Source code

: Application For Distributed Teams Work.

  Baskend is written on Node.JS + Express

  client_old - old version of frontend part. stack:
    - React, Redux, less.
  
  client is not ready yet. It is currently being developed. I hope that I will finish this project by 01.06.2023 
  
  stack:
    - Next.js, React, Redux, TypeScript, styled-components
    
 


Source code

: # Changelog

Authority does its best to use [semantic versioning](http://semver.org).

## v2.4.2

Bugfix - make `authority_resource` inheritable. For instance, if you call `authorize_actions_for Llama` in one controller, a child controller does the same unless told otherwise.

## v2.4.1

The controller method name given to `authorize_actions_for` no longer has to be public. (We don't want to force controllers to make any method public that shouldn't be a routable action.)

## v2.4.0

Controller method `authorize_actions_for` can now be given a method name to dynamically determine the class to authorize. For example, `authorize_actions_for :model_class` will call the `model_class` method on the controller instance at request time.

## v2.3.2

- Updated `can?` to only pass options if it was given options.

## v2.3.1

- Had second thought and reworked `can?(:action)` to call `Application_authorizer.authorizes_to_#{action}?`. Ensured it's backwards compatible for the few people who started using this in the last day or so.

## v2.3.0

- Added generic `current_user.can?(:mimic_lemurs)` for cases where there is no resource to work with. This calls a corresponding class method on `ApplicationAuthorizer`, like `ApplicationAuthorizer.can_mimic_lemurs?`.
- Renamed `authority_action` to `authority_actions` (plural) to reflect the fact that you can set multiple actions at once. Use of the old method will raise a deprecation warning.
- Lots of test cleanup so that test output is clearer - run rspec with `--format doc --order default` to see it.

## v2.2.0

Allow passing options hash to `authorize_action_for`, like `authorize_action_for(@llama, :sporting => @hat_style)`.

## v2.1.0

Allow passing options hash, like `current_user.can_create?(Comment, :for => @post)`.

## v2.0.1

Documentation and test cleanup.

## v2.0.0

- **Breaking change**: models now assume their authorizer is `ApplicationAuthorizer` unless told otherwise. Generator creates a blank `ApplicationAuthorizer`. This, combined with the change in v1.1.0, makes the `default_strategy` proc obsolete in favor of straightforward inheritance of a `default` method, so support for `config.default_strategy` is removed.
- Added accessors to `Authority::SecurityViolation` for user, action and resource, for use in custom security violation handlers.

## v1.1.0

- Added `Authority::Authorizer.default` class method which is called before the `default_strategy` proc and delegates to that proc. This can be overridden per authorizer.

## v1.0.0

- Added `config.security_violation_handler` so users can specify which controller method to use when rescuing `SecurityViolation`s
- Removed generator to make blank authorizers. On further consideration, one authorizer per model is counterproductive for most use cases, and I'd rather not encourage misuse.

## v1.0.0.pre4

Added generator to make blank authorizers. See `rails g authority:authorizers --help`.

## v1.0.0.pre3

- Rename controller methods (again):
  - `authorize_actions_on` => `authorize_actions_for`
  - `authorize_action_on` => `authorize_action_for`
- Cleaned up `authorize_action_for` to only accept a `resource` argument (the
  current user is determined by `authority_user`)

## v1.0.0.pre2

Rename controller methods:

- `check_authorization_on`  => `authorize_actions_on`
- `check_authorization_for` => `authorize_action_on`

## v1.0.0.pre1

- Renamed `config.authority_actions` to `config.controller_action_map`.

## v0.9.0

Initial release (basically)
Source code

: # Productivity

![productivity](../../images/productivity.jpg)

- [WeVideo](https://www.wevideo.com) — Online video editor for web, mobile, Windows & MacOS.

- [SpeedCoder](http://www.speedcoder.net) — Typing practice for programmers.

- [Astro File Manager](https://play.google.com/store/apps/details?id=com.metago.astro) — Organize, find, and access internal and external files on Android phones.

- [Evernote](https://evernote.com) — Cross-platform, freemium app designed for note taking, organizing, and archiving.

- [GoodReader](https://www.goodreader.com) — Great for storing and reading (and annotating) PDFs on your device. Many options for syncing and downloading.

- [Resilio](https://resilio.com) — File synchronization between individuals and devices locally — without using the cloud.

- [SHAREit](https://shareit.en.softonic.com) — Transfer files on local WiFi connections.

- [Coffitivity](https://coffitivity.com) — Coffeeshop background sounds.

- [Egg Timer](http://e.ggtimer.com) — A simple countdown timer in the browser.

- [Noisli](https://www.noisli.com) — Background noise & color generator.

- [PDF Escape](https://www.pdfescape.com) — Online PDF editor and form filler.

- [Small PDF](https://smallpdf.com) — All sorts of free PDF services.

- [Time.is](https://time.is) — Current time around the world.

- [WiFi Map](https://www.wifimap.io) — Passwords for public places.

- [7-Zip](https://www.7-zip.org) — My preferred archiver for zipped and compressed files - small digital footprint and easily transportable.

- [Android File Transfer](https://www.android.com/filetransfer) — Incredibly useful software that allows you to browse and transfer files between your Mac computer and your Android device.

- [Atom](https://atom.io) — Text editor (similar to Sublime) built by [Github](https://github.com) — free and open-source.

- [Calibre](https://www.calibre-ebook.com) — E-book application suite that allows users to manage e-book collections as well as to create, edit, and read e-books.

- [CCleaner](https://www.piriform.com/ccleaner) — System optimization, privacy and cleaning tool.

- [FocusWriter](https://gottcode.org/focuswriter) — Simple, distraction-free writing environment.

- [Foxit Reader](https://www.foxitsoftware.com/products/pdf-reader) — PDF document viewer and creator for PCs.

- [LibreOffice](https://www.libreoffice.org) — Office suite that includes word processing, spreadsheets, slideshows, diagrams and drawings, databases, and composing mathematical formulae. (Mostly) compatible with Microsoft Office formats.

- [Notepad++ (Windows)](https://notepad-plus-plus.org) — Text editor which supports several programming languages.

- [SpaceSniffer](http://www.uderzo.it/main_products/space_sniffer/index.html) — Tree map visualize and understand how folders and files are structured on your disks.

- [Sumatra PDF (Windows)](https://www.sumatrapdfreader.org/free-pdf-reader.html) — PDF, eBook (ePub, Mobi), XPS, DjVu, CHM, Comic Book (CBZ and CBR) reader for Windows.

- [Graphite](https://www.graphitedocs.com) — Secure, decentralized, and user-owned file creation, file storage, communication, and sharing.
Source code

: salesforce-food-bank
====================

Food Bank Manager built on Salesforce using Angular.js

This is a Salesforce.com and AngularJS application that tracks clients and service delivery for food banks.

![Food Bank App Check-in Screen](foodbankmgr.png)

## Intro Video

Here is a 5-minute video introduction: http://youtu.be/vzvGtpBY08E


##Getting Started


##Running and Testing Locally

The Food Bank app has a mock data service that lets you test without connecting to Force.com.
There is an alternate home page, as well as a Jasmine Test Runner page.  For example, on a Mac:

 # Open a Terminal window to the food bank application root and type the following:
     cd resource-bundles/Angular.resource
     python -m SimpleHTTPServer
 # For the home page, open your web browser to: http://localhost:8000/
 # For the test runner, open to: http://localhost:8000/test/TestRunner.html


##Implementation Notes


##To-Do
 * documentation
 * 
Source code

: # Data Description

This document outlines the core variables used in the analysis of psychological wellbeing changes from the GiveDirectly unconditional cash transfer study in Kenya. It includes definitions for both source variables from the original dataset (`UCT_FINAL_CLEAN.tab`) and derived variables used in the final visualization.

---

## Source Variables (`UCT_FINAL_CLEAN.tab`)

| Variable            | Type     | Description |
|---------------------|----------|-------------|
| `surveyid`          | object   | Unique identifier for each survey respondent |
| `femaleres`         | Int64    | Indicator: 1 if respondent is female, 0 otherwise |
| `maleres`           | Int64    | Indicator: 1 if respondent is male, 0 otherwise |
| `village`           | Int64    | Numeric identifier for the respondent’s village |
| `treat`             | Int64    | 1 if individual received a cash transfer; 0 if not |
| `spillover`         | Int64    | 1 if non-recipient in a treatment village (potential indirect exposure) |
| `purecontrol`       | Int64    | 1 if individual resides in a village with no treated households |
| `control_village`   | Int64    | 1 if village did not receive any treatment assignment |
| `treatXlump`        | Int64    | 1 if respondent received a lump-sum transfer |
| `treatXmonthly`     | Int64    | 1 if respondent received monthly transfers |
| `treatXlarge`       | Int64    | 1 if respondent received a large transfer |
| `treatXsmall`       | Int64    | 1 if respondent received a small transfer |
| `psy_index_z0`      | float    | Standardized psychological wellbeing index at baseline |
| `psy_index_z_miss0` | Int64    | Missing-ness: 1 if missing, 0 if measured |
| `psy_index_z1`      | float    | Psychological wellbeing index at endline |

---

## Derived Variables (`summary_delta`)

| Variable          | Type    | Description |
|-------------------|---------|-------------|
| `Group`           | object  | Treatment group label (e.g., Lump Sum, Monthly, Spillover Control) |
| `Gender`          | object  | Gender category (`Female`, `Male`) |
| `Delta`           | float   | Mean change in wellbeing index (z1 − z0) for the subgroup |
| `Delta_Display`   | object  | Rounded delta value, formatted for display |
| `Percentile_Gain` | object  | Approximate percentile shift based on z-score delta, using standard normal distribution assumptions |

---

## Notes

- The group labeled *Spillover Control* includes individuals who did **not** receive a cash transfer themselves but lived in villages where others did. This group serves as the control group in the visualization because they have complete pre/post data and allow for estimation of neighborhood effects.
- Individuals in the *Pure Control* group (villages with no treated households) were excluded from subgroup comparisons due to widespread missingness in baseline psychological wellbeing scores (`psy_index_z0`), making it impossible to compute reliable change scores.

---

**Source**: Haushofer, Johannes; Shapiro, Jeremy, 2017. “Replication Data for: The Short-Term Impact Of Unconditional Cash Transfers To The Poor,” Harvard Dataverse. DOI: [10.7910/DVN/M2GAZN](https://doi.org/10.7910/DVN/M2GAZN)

###

*Exercise details*:
In the listing, find every line containing the word "Indicator" and list it.

*Solution to the problem*:
| `femaleres`         | Int64    | Indicator: 1 if respondent is female, 0 otherwise |
| `maleres`           | Int64    | Indicator: 1 if respondent is male, 0 otherwise |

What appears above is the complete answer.